──────── Data records

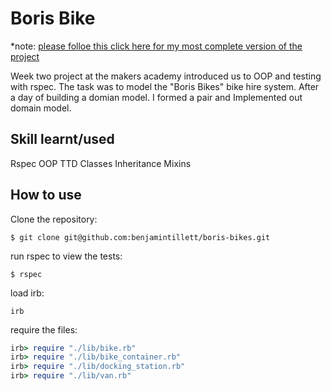Boris Bike 
==========

*note: [please folloe this click here for my most complete version of the project](https://www.google.com)

Week two project at the makers academy introduced us to OOP and testing with rspec.
The task was to model the "Boris Bikes" bike hire system. After a day of building a domian model. 
I formed a pair and Implemented out domain model. 

Skill learnt/used
-----------------
Rspec
OOP
TTD
Classes 
Inheritance
Mixins 


How to use
----------

Clone the repository:

```shell 
$ git clone git@github.com:benjamintillett/boris-bikes.git

```

run rspec to view the tests:

```shell 
$ rspec
```

load irb:

```shell 
irb
```

require the files:

```ruby
irb> require "./lib/bike.rb"
irb> require "./lib/bike_container.rb"
irb> require "./lib/docking_station.rb"
irb> require "./lib/van.rb"
```
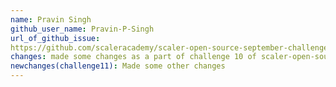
 ```yaml
---
name: Pravin Singh
github_user_name: Pravin-P-Singh
url_of_github_issue: 
https://github.com/scaleracademy/scaler-open-source-september-challenge/issues/282
changes: made some changes as a part of challenge 10 of scaler-open-source-september-challenge
newchanges(challenge11): Made some other changes
---
```


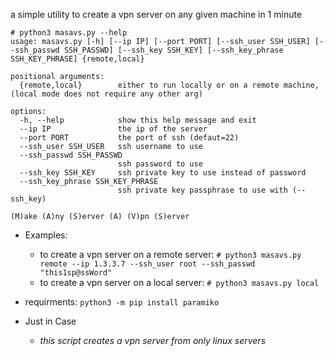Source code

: a simple utility to create a vpn server on any given machine in 1 minute

```
# python3 masavs.py --help
usage: masavs.py [-h] [--ip IP] [--port PORT] [--ssh_user SSH_USER] [--ssh_passwd SSH_PASSWD] [--ssh_key SSH_KEY] [--ssh_key_phrase SSH_KEY_PHRASE] {remote,local}

positional arguments:
  {remote,local}        either to run locally or on a remote machine, (local mode does not require any other arg)

options:
  -h, --help            show this help message and exit
  --ip IP               the ip of the server
  --port PORT           the port of ssh (defaut=22)
  --ssh_user SSH_USER   ssh username to use
  --ssh_passwd SSH_PASSWD
                        ssh password to use
  --ssh_key SSH_KEY     ssh private key to use instead of password
  --ssh_key_phrase SSH_KEY_PHRASE
                        ssh private key passphrase to use with (--ssh_key)

(M)ake (A)ny (S)erver (A) (V)pn (S)erver
```
- Examples:
	- to create a vpn server on a remote server: `# python3 masavs.py remote --ip 1.3.3.7 --ssh_user root --ssh_passwd "this1sp@ssWord"`
	- to create a vpn server on a local server: `# python3 masavs.py local`

- requirments:
	`python3 -m pip install paramiko`

- Just in Case

	- *this script creates a vpn server from only linux servers*
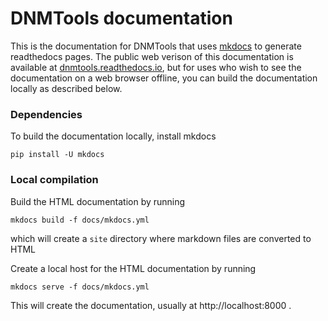 # DNMTools documentation

This is the documentation for DNMTools that uses
[mkdocs](https://mkdocs.readthedocs.io) to generate readthedocs pages.
The public web verison of this documentation is available at
[dnmtools.readthedocs.io](https://dnmtools.readthedocs.io), but for
uses who wish to see the documentation on a web browser offline, you
can build the documentation locally as described below.

### Dependencies

To build the documentation locally, install mkdocs

```
pip install -U mkdocs
```

### Local compilation

Build the HTML documentation by running
```
mkdocs build -f docs/mkdocs.yml
```
which will create a `site` directory where markdown files are
converted to HTML

Create a local host for the HTML documentation by running

```
mkdocs serve -f docs/mkdocs.yml
```

This will create the documentation, usually at http://localhost:8000 .
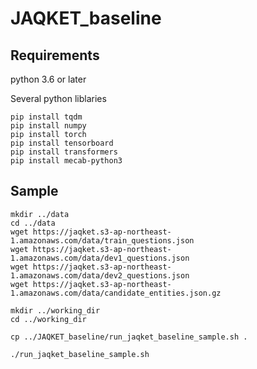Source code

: # JAQKET_baseline

## Requirements
python 3.6 or later

Several python liblaries
```
pip install tqdm
pip install numpy
pip install torch
pip install tensorboard
pip install transformers
pip install mecab-python3
```


## Sample
```
mkdir ../data
cd ../data
wget https://jaqket.s3-ap-northeast-1.amazonaws.com/data/train_questions.json
wget https://jaqket.s3-ap-northeast-1.amazonaws.com/data/dev1_questions.json
wget https://jaqket.s3-ap-northeast-1.amazonaws.com/data/dev2_questions.json
wget https://jaqket.s3-ap-northeast-1.amazonaws.com/data/candidate_entities.json.gz

mkdir ../working_dir
cd ../working_dir

cp ../JAQKET_baseline/run_jaqket_baseline_sample.sh .

./run_jaqket_baseline_sample.sh
```

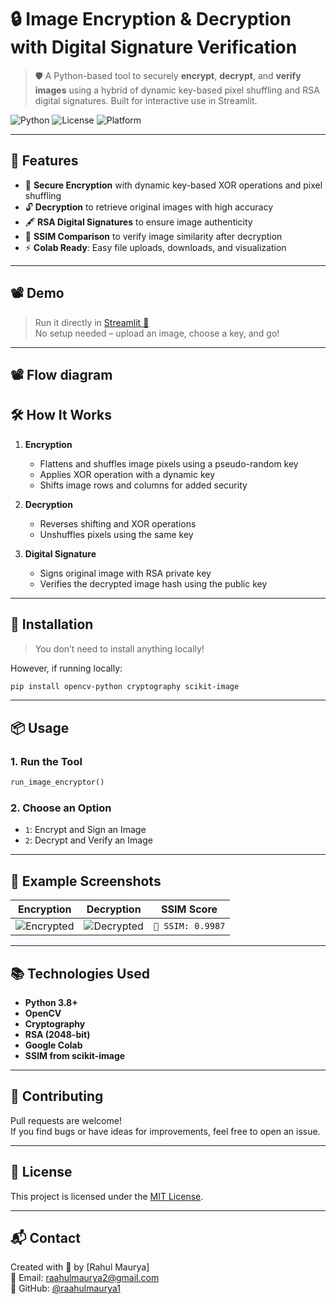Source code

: 
# 🔒 Image Encryption & Decryption with Digital Signature Verification

> 🛡️ A Python-based tool to securely **encrypt**, **decrypt**, and **verify images** using a hybrid of dynamic key-based pixel shuffling and RSA digital signatures. Built for interactive use in Streamlit.

![Python](https://img.shields.io/badge/Python-3.8%2B-blue)
![License](https://img.shields.io/badge/License-MIT-green)
![Platform](https://img.shields.io/badge/Platform-Streamlit-red)


---

## 🌟 Features

- 🔐 **Secure Encryption** with dynamic key-based XOR operations and pixel shuffling
- 🔓 **Decryption** to retrieve original images with high accuracy
- 🖋 **RSA Digital Signatures** to ensure image authenticity
- 🧠 **SSIM Comparison** to verify image similarity after decryption
- ⚡ **Colab Ready**: Easy file uploads, downloads, and visualization

---

## 📽️ Demo

> Run it directly in [Streamlit 🚀](https://imageencryptionapp-fey4sg4wuccsyzqtaf7egu.streamlit.app/)  
> No setup needed – upload an image, choose a key, and go!

---

## 📽️ Flow diagram



## 🛠️ How It Works

1. **Encryption**
   - Flattens and shuffles image pixels using a pseudo-random key
   - Applies XOR operation with a dynamic key
   - Shifts image rows and columns for added security

2. **Decryption**
   - Reverses shifting and XOR operations
   - Unshuffles pixels using the same key

3. **Digital Signature**
   - Signs original image with RSA private key
   - Verifies the decrypted image hash using the public key

---

## 🚀 Installation

> You don’t need to install anything locally!  

However, if running locally:

```bash
pip install opencv-python cryptography scikit-image
```

---

## 📦 Usage

### 1. Run the Tool

```python
run_image_encryptor()
```

### 2. Choose an Option

- `1`: Encrypt and Sign an Image
- `2`: Decrypt and Verify an Image

---

## 🧪 Example Screenshots

| Encryption | Decryption | SSIM Score |
|------------|------------|------------|
| ![Encrypted](https://github.com/yourgithub/image-encryption-app/blob/main/examples/encrypted.png?raw=true) | ![Decrypted](https://github.com/yourgithub/image-encryption-app/blob/main/examples/decrypted.png?raw=true) | `🧠 SSIM: 0.9987` |

---

## 📚 Technologies Used

- **Python 3.8+**
- **OpenCV**
- **Cryptography**
- **RSA (2048-bit)**
- **Google Colab**
- **SSIM from scikit-image**

---

## 🤝 Contributing

Pull requests are welcome!  
If you find bugs or have ideas for improvements, feel free to open an issue.

---

## 📄 License

This project is licensed under the [MIT License](LICENSE).

---

## 📬 Contact

Created with 💙 by [Rahul Maurya]  
📧 Email: raahulmaurya2@gmail.com  
🔗 GitHub: [@raahulmaurya1](https://github.com/yourgithub)
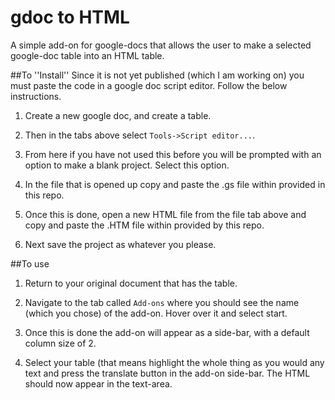 # gdoc to HTML
A simple add-on for google-docs that allows the user to make a selected google-doc table into an HTML table. 

##To ''Install''
Since it is not yet published (which I am working on) you must paste the code in a google doc script editor. 
Follow the below instructions.

1. Create a new google doc, and create a table.

2. Then in the tabs above select ``Tools->Script editor...``.

3. From here if you have not used this before you will be prompted with an option to make a blank project. 
Select this option.

4. In the file that is opened up copy and paste the .gs file within provided in this repo.

5. Once this is done, open a new HTML file from the file tab above and copy and paste the .HTM file within provided by this repo.

6. Next save the project as whatever you please.

##To use
1. Return to your original document that has the table.

2. Navigate to the tab called ```Add-ons``` where you should see the name (which you chose) of the add-on.
Hover over it and select start.

3. Once this is done the add-on will appear as a side-bar, with a default column size of 2.

4. Select your table (that means highlight the whole thing as you would any text and press the translate button
in the add-on side-bar. The HTML should now appear in the text-area.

────────────────

Directions for this task: State how many lines of the records above contain "paste", with no words besides the number.

The completed task: 3